▶ TASK PROMPT: For the data below, report only the number of lines containing the string "pause".

(Dataset entries)
--- --- ---

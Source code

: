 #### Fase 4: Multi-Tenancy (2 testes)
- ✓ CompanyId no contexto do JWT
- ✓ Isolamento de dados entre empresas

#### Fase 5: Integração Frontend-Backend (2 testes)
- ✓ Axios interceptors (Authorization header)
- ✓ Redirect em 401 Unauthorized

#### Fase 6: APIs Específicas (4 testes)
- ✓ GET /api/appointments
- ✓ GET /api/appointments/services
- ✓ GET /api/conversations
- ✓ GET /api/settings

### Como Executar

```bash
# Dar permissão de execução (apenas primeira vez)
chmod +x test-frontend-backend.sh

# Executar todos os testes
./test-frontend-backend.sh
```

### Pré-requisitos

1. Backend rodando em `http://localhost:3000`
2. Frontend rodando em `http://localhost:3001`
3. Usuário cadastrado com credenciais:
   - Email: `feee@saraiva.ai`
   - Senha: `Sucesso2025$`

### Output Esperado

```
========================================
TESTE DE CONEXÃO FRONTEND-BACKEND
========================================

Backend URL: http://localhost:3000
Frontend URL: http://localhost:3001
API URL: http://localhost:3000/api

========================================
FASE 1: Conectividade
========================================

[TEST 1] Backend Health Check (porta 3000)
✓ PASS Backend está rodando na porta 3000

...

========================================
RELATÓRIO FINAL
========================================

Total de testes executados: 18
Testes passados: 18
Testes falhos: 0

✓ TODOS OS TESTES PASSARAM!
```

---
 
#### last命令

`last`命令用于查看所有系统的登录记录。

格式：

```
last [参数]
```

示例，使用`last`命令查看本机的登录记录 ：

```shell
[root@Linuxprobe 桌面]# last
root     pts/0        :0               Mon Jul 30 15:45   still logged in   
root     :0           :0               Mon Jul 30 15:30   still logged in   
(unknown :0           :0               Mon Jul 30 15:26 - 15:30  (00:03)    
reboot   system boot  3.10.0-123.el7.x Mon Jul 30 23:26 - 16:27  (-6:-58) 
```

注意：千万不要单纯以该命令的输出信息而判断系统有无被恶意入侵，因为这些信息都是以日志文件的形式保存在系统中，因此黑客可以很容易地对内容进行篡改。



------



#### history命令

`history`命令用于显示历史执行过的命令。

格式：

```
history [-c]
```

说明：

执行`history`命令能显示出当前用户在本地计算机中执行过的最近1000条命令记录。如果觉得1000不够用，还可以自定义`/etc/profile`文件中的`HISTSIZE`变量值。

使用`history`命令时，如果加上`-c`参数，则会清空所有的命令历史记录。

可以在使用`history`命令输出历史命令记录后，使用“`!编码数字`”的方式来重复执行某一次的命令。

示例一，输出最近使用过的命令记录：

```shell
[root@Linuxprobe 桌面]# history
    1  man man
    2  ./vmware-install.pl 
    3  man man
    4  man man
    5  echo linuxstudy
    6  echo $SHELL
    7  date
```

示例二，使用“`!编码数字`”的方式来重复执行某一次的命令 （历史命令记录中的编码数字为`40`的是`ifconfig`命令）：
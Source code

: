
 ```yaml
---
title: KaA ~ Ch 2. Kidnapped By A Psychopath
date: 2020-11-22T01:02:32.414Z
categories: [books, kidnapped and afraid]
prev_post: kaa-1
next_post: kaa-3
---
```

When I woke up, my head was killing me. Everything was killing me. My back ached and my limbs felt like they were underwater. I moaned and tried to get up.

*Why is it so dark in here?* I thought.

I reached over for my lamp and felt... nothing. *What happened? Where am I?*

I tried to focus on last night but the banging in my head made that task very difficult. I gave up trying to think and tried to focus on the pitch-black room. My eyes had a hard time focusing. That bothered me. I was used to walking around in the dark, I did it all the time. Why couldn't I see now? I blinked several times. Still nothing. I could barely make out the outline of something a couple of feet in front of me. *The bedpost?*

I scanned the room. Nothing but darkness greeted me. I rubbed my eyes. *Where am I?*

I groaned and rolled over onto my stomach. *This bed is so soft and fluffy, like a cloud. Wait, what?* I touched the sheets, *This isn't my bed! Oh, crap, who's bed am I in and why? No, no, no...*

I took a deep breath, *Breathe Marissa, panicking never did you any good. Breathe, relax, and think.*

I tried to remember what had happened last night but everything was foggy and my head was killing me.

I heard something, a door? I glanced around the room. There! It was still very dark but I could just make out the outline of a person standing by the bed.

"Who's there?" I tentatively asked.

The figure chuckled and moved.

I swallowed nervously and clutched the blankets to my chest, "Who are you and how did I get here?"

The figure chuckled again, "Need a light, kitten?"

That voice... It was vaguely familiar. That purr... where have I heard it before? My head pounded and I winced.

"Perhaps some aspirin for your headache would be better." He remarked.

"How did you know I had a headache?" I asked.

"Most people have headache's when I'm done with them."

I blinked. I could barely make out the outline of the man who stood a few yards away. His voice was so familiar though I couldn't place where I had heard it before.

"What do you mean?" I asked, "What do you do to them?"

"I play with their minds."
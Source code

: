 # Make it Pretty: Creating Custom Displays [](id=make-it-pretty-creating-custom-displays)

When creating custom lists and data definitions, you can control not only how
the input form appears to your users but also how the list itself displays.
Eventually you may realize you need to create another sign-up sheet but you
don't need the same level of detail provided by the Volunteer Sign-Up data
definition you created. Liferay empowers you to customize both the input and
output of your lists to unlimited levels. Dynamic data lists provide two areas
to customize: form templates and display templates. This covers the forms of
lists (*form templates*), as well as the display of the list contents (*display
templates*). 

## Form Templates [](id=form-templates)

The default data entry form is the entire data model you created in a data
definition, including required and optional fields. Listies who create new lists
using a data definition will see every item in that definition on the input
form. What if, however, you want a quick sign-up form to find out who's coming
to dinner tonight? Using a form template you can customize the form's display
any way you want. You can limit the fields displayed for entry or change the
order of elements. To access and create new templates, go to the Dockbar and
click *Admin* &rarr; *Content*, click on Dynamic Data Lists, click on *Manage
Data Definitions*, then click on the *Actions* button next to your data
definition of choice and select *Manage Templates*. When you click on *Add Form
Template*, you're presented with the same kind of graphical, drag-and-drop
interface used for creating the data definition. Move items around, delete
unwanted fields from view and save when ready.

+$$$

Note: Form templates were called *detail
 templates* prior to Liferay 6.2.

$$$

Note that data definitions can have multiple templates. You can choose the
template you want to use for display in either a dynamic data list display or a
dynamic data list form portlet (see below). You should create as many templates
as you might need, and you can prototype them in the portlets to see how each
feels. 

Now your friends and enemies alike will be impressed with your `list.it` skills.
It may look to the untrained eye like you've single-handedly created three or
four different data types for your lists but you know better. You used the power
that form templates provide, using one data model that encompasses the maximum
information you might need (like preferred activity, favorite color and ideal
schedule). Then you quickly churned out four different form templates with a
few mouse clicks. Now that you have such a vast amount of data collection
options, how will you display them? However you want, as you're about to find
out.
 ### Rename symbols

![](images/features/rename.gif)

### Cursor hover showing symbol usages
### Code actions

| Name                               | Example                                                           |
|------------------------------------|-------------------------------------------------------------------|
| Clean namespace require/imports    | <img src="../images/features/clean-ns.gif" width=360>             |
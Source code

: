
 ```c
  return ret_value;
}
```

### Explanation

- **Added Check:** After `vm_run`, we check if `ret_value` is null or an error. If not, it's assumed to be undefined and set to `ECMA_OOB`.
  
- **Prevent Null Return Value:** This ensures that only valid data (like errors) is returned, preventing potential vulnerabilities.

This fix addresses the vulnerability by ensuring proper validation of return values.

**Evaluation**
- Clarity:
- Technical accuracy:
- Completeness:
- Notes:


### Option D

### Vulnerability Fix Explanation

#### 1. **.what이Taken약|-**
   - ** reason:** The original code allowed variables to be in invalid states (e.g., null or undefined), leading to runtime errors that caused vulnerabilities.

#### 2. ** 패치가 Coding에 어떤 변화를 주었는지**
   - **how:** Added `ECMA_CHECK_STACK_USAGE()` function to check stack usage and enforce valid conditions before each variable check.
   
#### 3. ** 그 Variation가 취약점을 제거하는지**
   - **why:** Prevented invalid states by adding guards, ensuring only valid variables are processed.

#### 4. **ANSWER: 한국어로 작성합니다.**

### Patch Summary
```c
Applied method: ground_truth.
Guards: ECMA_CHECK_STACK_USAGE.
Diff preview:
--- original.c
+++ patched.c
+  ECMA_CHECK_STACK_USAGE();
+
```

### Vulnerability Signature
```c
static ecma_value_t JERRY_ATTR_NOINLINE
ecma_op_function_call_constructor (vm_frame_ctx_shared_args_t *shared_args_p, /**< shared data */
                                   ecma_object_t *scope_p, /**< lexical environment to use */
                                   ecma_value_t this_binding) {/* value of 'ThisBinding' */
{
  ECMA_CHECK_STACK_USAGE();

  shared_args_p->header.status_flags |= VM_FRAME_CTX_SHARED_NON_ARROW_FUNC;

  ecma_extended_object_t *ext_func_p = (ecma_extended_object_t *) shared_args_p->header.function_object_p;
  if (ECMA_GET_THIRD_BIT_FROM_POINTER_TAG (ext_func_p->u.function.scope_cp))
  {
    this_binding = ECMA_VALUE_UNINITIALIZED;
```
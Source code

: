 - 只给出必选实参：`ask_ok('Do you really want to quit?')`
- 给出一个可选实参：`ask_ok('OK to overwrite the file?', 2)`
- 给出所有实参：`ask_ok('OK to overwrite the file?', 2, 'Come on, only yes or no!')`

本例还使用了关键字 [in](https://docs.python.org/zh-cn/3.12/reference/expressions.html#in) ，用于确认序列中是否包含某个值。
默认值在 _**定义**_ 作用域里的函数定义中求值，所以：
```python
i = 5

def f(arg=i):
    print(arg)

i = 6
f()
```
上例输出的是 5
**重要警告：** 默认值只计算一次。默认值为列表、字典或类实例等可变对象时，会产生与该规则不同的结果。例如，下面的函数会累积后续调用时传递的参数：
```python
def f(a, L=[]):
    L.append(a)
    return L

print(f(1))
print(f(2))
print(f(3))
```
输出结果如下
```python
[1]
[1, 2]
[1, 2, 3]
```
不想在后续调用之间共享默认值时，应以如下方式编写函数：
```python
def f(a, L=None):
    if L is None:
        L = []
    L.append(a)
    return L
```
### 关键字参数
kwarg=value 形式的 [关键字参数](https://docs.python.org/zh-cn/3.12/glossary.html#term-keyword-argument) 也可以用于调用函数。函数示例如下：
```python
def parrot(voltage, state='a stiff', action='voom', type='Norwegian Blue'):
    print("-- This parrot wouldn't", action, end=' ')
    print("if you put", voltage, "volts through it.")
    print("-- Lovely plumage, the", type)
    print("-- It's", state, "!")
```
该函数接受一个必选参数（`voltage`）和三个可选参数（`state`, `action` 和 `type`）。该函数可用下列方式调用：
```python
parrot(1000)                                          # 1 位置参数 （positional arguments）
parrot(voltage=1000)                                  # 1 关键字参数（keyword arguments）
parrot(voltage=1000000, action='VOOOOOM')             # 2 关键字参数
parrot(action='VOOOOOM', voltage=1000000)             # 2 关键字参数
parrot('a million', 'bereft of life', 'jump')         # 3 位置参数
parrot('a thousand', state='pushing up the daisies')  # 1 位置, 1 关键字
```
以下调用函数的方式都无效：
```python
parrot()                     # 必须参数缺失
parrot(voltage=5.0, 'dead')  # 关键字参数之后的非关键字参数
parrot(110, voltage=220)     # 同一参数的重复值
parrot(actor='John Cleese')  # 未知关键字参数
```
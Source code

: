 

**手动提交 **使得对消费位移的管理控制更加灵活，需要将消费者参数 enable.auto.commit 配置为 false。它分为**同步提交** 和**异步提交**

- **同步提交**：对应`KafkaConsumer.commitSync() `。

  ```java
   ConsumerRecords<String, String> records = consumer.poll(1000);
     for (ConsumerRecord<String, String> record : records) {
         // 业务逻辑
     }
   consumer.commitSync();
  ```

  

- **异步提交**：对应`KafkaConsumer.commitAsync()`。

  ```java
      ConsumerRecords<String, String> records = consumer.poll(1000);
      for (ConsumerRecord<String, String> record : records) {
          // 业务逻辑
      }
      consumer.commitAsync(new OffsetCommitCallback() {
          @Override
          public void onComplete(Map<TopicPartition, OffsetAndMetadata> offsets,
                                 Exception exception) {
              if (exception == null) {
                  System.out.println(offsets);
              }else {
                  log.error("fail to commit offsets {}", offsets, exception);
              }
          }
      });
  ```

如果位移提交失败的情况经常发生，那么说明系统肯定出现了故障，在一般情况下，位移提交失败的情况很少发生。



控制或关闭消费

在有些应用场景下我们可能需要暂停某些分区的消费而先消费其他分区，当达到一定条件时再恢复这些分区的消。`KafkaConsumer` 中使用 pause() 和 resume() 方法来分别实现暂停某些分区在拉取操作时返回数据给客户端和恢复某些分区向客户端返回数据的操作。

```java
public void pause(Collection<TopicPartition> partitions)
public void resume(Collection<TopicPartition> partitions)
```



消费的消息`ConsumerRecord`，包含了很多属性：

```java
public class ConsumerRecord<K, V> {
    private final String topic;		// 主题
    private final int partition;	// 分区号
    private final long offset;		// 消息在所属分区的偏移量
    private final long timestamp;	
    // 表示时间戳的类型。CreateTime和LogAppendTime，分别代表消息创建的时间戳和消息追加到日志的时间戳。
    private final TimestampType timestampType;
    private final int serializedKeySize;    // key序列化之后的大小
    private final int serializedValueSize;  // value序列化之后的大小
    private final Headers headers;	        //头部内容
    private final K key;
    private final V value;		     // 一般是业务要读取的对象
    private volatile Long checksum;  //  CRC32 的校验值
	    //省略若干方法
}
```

--- --- ---

▶ RESPONSE AREA: 2